6. IPOD – What the Alpha Whale calls his personal pod. Actually, Apple maintains that the idea of the iPod was from the film 2001: A Space Odyssey. The origin of the word IPAD is a completely different story.
7. Megapixel – Either a really large picture element (pixel) or a whole mess of pixels. Actually, one million pixels (that’s a lotta pixels) OK, what’s a pixel? Computer-ese for picture element.
8. Nano – Widely used to describe anything small as in nanotechnology. Like the word ‘mini’ which originally referred to the red hues in Italian miniature paintings, the word nano- is ultimately derived from the ancient Greek word for ‘dwarf’.
9. Resonate – Not the tendency of a system to oscillate at maximum amplitude, but the ability to relate to (or resonate with) a customer’s desires.
10. Virtualization – Around since dinosaurs walked the planet (the late ‘70s) virtualization now applies to everything from infrastructures to I/O.
11. Solution — Ever popular yet still an amorphous description of high tech packages of hardware, software and service
12. Cookie — Without cookies with their ‘persistent state’ management mechanism the web as we know it, would cease to exist.
13. Robust — No one quite knows what it means, but it’s good for your product to demonstrate robustness
14. Emoticon A smiley with an emotional component (from emotional icon). Now, what’s a smiley? :’)
15. De-duping – Shorthand for de-duplication, that is, removing redundant data from a system.
16. Green washing – Repositioning your product so that its shortfalls are now positioned as environmental benefits: Not enough power?
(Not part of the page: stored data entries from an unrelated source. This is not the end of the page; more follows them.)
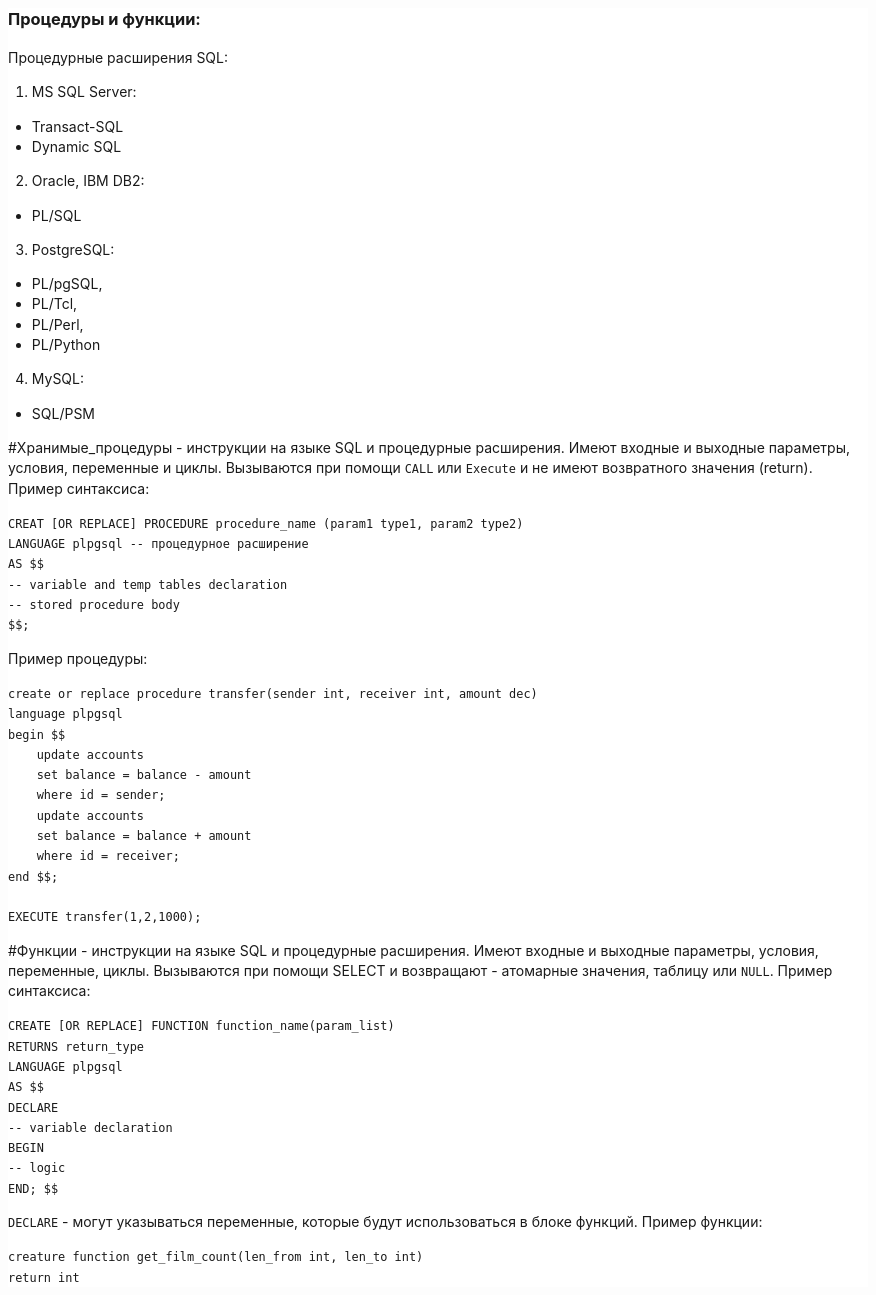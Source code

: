 ### Процедуры и функции:

Процедурные расширения SQL:
1. MS SQL Server:
- Transact-SQL
- Dynamic SQL

2. Oracle, IBM DB2:
- PL/SQL

3. PostgreSQL:
- PL/pgSQL,
- PL/Tcl,
- PL/Perl,
- PL/Python

4. MySQL:
- SQL/PSM

#Хранимые_процедуры - инструкции на языке SQL и процедурные расширения. Имеют входные и выходные параметры, условия, переменные и циклы. Вызываются при помощи `CALL` или `Execute` и не имеют возвратного значения (return).
Пример синтаксиса:
```
CREAT [OR REPLACE] PROCEDURE procedure_name (param1 type1, param2 type2)
LANGUAGE plpgsql -- процедурное расширение
AS $$
-- variable and temp tables declaration
-- stored procedure body
$$;
```
Пример процедуры:
```
create or replace procedure transfer(sender int, receiver int, amount dec)
language plpgsql
begin $$
	update accounts
	set balance = balance - amount
	where id = sender;
	update accounts
	set balance = balance + amount
	where id = receiver;
end $$;

EXECUTE transfer(1,2,1000);
```

#Функции - инструкции на языке SQL и процедурные расширения. Имеют входные и выходные параметры, условия, переменные, циклы. Вызываются при помощи SELECT и возвращают - атомарные значения, таблицу или `NULL`.
Пример синтаксиса:
```
CREATE [OR REPLACE] FUNCTION function_name(param_list)
RETURNS return_type
LANGUAGE plpgsql
AS $$
DECLARE
-- variable declaration
BEGIN
-- logic
END; $$
```
`DECLARE` - могут указываться переменные, которые будут использоваться в блоке функций.
Пример функции:
```
creature function get_film_count(len_from int, len_to int)
return int
```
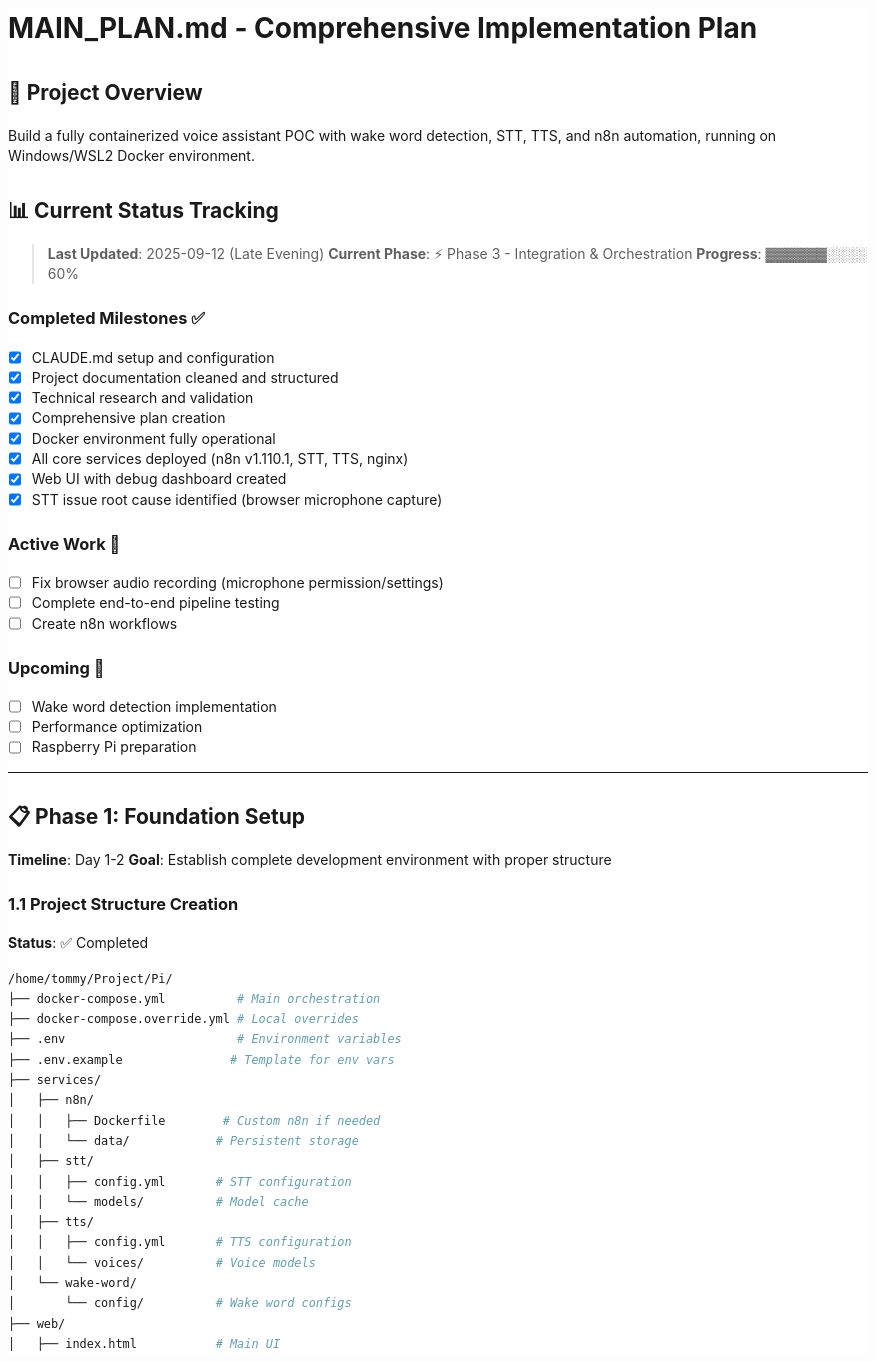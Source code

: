 # MAIN_PLAN.md - Comprehensive Implementation Plan

## 🎯 Project Overview
Build a fully containerized voice assistant POC with wake word detection, STT, TTS, and n8n automation, running on Windows/WSL2 Docker environment.

## 📊 Current Status Tracking
> **Last Updated**: 2025-09-12 (Late Evening)
> **Current Phase**: ⚡ Phase 3 - Integration & Orchestration
> **Progress**: ▓▓▓▓▓▓░░░░ 60%

### Completed Milestones ✅
- [x] CLAUDE.md setup and configuration
- [x] Project documentation cleaned and structured
- [x] Technical research and validation
- [x] Comprehensive plan creation
- [x] Docker environment fully operational
- [x] All core services deployed (n8n v1.110.1, STT, TTS, nginx)
- [x] Web UI with debug dashboard created
- [x] STT issue root cause identified (browser microphone capture)

### Active Work 🔄
- [ ] Fix browser audio recording (microphone permission/settings)
- [ ] Complete end-to-end pipeline testing
- [ ] Create n8n workflows

### Upcoming 📅
- [ ] Wake word detection implementation
- [ ] Performance optimization
- [ ] Raspberry Pi preparation

---

## 📋 Phase 1: Foundation Setup
**Timeline**: Day 1-2
**Goal**: Establish complete development environment with proper structure

### 1.1 Project Structure Creation
**Status**: ✅ Completed

```bash
/home/tommy/Project/Pi/
├── docker-compose.yml          # Main orchestration
├── docker-compose.override.yml # Local overrides
├── .env                        # Environment variables
├── .env.example               # Template for env vars
├── services/
│   ├── n8n/
│   │   ├── Dockerfile        # Custom n8n if needed
│   │   └── data/            # Persistent storage
│   ├── stt/
│   │   ├── config.yml       # STT configuration
│   │   └── models/          # Model cache
│   ├── tts/
│   │   ├── config.yml       # TTS configuration
│   │   └── voices/          # Voice models
│   └── wake-word/
│       └── config/          # Wake word configs
├── web/
│   ├── index.html           # Main UI
```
Just re-position as energy-saving.
17. Buzzword Compliant — To include the latest buzzwords in literature about a product or service in order to make it ‘resonate’ with the customer.
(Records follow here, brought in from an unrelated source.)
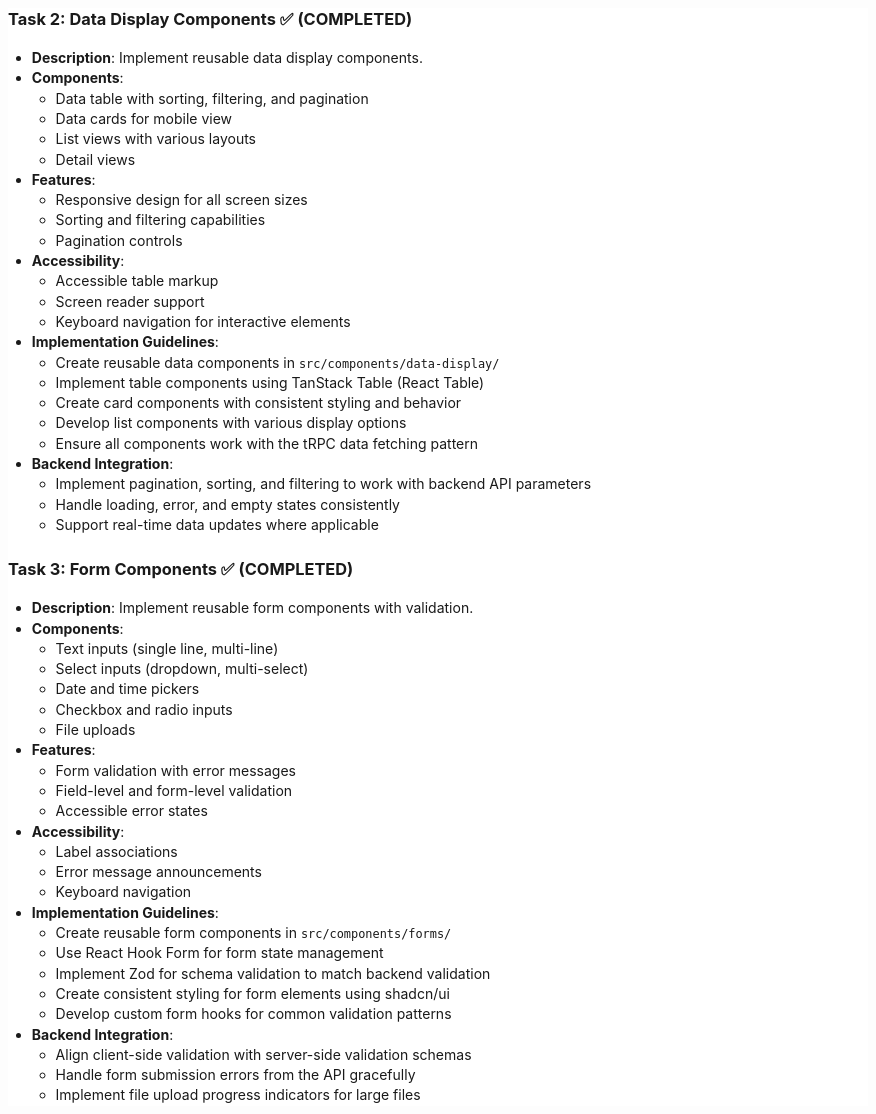 ### Task 2: Data Display Components ✅ (COMPLETED)
- **Description**: Implement reusable data display components.
- **Components**:
  - Data table with sorting, filtering, and pagination
  - Data cards for mobile view
  - List views with various layouts
  - Detail views
- **Features**:
  - Responsive design for all screen sizes
  - Sorting and filtering capabilities
  - Pagination controls
- **Accessibility**:
  - Accessible table markup
  - Screen reader support
  - Keyboard navigation for interactive elements
- **Implementation Guidelines**:
  - Create reusable data components in `src/components/data-display/`
  - Implement table components using TanStack Table (React Table)
  - Create card components with consistent styling and behavior
  - Develop list components with various display options
  - Ensure all components work with the tRPC data fetching pattern
- **Backend Integration**:
  - Implement pagination, sorting, and filtering to work with backend API parameters
  - Handle loading, error, and empty states consistently
  - Support real-time data updates where applicable

### Task 3: Form Components ✅ (COMPLETED)
- **Description**: Implement reusable form components with validation.
- **Components**:
  - Text inputs (single line, multi-line)
  - Select inputs (dropdown, multi-select)
  - Date and time pickers
  - Checkbox and radio inputs
  - File uploads
- **Features**:
  - Form validation with error messages
  - Field-level and form-level validation
  - Accessible error states
- **Accessibility**:
  - Label associations
  - Error message announcements
  - Keyboard navigation
- **Implementation Guidelines**:
  - Create reusable form components in `src/components/forms/`
  - Use React Hook Form for form state management
  - Implement Zod for schema validation to match backend validation
  - Create consistent styling for form elements using shadcn/ui
  - Develop custom form hooks for common validation patterns
- **Backend Integration**:
  - Align client-side validation with server-side validation schemas
  - Handle form submission errors from the API gracefully
  - Implement file upload progress indicators for large files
18. Petaflop — A thousand trillion (or quadrillion) floating point operations per second Often mistaken as a comment on a failed program by an animal rights’ group.
19. Hadron – A particle made of quarks bound together by the strong force; they are either mesons (made of one quark and one anti-quark) or baryons (made of three quarks).
20. Large Hadron Collider – The ‘atom smasher’ located underground outside Geneva. Primarily built to re-create the conditions of creation, 1 trillionth of a second after the Big Bang.
21. Versioning – Creating new revisions (or versions) with fewer bugs and more features.
22. VoIP – Voice Over IP, itself shorthand for Voice over Internet Protocol, which in plain English means the ability to talk on the phone over the Internet.
23. Web 2.0 – Now there’s talk of Web 3.0, just when we were finally getting used to the advances web services called Web 2.0.
24. Word Clouds – Graphic representations of the words used in a text, the more frequently used, the larger the representation.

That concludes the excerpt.